━━━━━ MATERIAL TO PROCESS
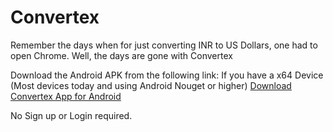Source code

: # Convertex

Remember the days when for just converting INR to US Dollars, one had to open Chrome.
Well, the days are gone with Convertex

Download the Android APK from the following link:
  If you have a x64 Device (Most devices today and using Android Nouget or higher)
  [Download Convertex App for Android](https://drive.google.com/drive/folders/1ehY9K5c1e2GNEvTB0xTSxe1R4JVH5BnF?usp=sharing)
     
No Sign up or Login required.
━━━━━━━━━━
### AIM OF THE EXERCISE:
Without including any pictures, please restate all the records exactly.

### THE COMPLETED TASK:
Source code

: # Convertex

Remember the days when for just converting INR to US Dollars, one had to open Chrome.
Well, the days are gone with Convertex

Download the Android APK from the following link:
  If you have a x64 Device (Most devices today and using Android Nouget or higher)
  [Download Convertex App for Android](https://drive.google.com/drive/folders/1ehY9K5c1e2GNEvTB0xTSxe1R4JVH5BnF?usp=sharing)
     
No Sign up or Login required.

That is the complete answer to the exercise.